Source information:
****

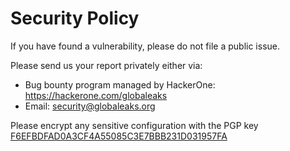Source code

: # Security Policy
If you have found a vulnerability, please do not file a public issue.

Please send us your report privately either via:
- Bug bounty program managed by HackerOne: https://hackerone.com/globaleaks
- Email: security@globaleaks.org

Please encrypt any sensitive configuration with the PGP key [F6EFBDFAD0A3CF4A55085C3E7BBB231D031957FA](https://deb.globaleaks.org/security.asc)
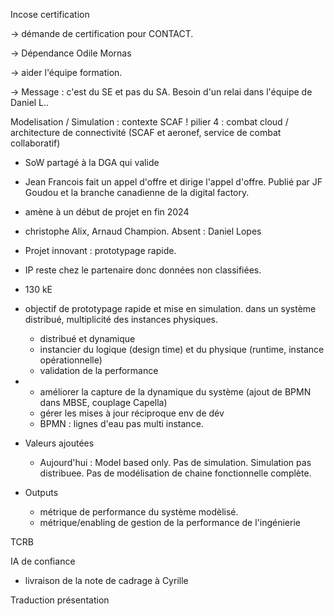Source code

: Incose certification

-> démande de certification pour CONTACT. 

-> Dépendance Odile Mornas

-> aider l'équipe formation.

-> Message : c'est du SE et pas du SA. Besoin d'un relai dans l'équipe de Daniel L..


Modelisation / Simulation : contexte SCAF ! pilier 4 : combat cloud / architecture de connectivité (SCAF et aeronef, service de combat collaboratif)

- SoW partagé à la DGA qui valide
- Jean Francois fait un appel d'offre et dirige l'appel d'offre. Publié par JF Goudou et la branche canadienne de la digital factory.
- amène à un début de projet en fin 2024


- christophe Alix, Arnaud Champion. Absent : Daniel Lopes
- Projet innovant : prototypage rapide.
- IP reste chez le partenaire donc données non classifiées.
- 130 kE
- objectif de prototypage rapide et mise en simulation. dans un système distribué, multiplicité des instances physiques.

  - distribué et dynamique
  - instancier du logique (design time) et du physique (runtime, instance opérationnelle)
  - validation de la performance
- - améliorer la capture de la dynamique du système (ajout de BPMN dans MBSE, couplage Capella)
  - gérer les mises à jour réciproque env de dév
  - BPMN : lignes d'eau pas multi instance.
- Valeurs ajoutées

  - Aujourd'hui : Model based only. Pas de simulation. Simulation pas distribuee. Pas de modélisation de chaine fonctionnelle complète.
- Outputs

  - métrique de performance du système modèlisé.
  - métrique/enabling de gestion de la performance de l'ingénierie


TCRB


IA de confiance

- livraison de la note de cadrage à Cyrille


Traduction présentation
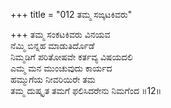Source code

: +++
title = "012 ತಮ್ಮ ಸಙ್ಕಟಕಿವರು"

+++
ತಮ್ಮ ಸಂಕಟಕಿವರು ವಿನಯವ  
ನೆಮ್ಮಿ ಬಿನ್ನಹ ಮಾಡುತಿರ್ದೊಡೆ   
ನಿಮ್ಮಡಿಗೆ ಪರಿತೋಷವೇ ಕರ್ತವ್ಯ ವಿಷಯದಲಿ   
ಎಮ್ಮ ಮನ ಮುಂಚುವುದು ಕಾರ್ಯದ  
ಹಮ್ಮುಗೆಯ ನೀವರಿಯಿರೇ ತಮ  
ತಮ್ಮ ದುಷ್ಕೃತ ತಮಗೆ ಫಲಿಸಿದರೇನು ನಿಮಗೆಂದ       ॥12॥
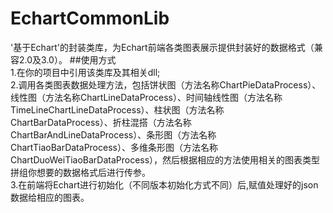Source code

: # EchartCommonLib
'基于Echart'的封装类库，为Echart前端各类图表展示提供封装好的数据格式（兼容2.0及3.0）。
##使用方式  
1.在你的项目中引用该类库及其相关dll;  
2.调用各类图表数据处理方法，包括饼状图（方法名称ChartPieDataProcess）、线性图（方法名称ChartLineDataProcess）、时间轴线性图（方法名称       TimeLineChartLineDataProcess）、柱状图（方法名称ChartBarDataProcess）、折柱混搭（方法名称ChartBarAndLineDataProcess）、条形图（方法名称ChartTiaoBarDataProcess）、多维条形图（方法名称ChartDuoWeiTiaoBarDataProcess），然后根据相应的方法使用相关的图表类型拼组你想要的数据格式后进行传参。  
3.在前端将Echart进行初始化（不同版本初始化方式不同）后,赋值处理好的json数据给相应的图表。
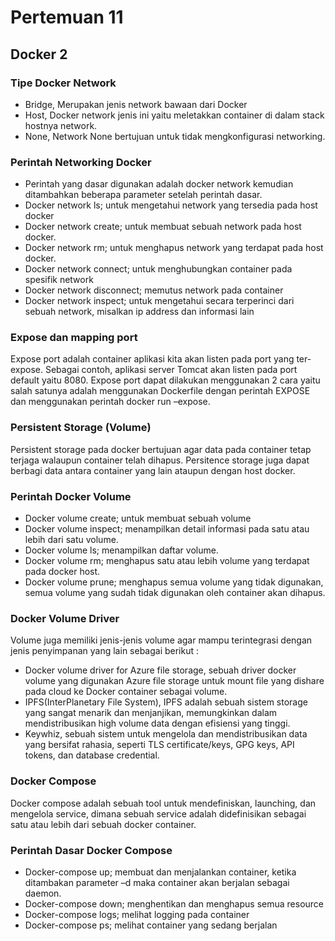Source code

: # Pertemuan 11
## Docker 2
### Tipe Docker Network 
- Bridge, Merupakan jenis network bawaan dari Docker
- Host, Docker network jenis ini yaitu meletakkan container di dalam stack hostnya network.
- None, Network None bertujuan untuk tidak mengkonfigurasi networking.

### Perintah Networking Docker
- Perintah yang dasar digunakan adalah docker network kemudian ditambahkan beberapa parameter setelah perintah dasar.
- Docker network ls; untuk mengetahui network yang tersedia pada host docker
- Docker network create; untuk membuat sebuah network pada host docker.
- Docker network rm; untuk menghapus network yang terdapat pada host docker.
- Docker network connect; untuk menghubungkan container pada spesifik network
- Docker network disconnect; memutus network pada container
- Docker network inspect; untuk mengetahui secara terperinci dari sebuah network, misalkan ip address dan informasi lain

### Expose dan mapping port
Expose port adalah container aplikasi kita akan listen pada port yang ter-expose. Sebagai contoh, aplikasi server Tomcat akan listen pada port default yaitu 8080. Expose port dapat dilakukan menggunakan 2 cara yaitu salah satunya adalah menggunakan Dockerfile dengan perintah EXPOSE dan menggunakan perintah docker run –expose.

### Persistent Storage (Volume)
Persistent storage pada docker bertujuan agar data pada container tetap terjaga walaupun container telah dihapus. Persitence storage juga dapat berbagi data antara container yang lain ataupun dengan host docker.

### Perintah Docker Volume
- Docker volume create; untuk membuat sebuah volume
- Docker volume inspect; menampilkan detail informasi pada satu atau lebih dari satu volume.
- Docker volume ls; menampilkan daftar volume.
- Docker volume rm; menghapus satu atau lebih volume yang terdapat pada docker host.
- Docker volume prune; menghapus semua volume yang tidak digunakan, semua volume yang sudah tidak digunakan oleh container akan dihapus.

### Docker Volume Driver
Volume juga memiliki jenis-jenis volume agar mampu terintegrasi dengan jenis penyimpanan yang lain sebagai berikut : 
- Docker volume driver for Azure file storage, sebuah driver docker volume yang digunakan Azure file storage untuk mount file yang dishare pada cloud ke Docker container sebagai volume.
- IPFS(InterPlanetary File System), IPFS adalah sebuah sistem storage yang sangat menarik dan menjanjikan, memungkinkan dalam mendistribusikan high volume data dengan efisiensi yang tinggi.
- Keywhiz, sebuah sistem untuk mengelola dan mendistribusikan data yang bersifat rahasia, seperti TLS certificate/keys, GPG keys, API tokens, dan database credential. 

### Docker Compose
Docker compose adalah sebuah tool untuk mendefiniskan, launching, dan mengelola service, dimana sebuah service adalah didefinisikan sebagai satu atau lebih dari sebuah docker container.

### Perintah Dasar Docker Compose
- Docker-compose up; membuat dan menjalankan container, ketika ditambakan parameter –d maka container akan berjalan sebagai daemon.
- Docker-compose down; menghentikan dan menghapus semua resource
- Docker-compose logs; melihat logging pada container
- Docker-compose ps; melihat container yang sedang berjalan
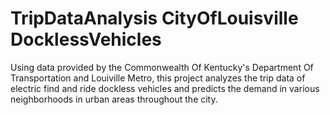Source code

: # TripDataAnalysis CityOfLouisville DocklessVehicles
Using data provided by the Commonwealth Of Kentucky's Department Of Transportation and Louiville Metro, this project analyzes the trip data of electric find and ride dockless vehicles and predicts the demand in various neighborhoods in urban areas throughout the city.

****

What you will do: Determine the number of lines in the entries that contain "performance", then write that number alone.

Task result: 3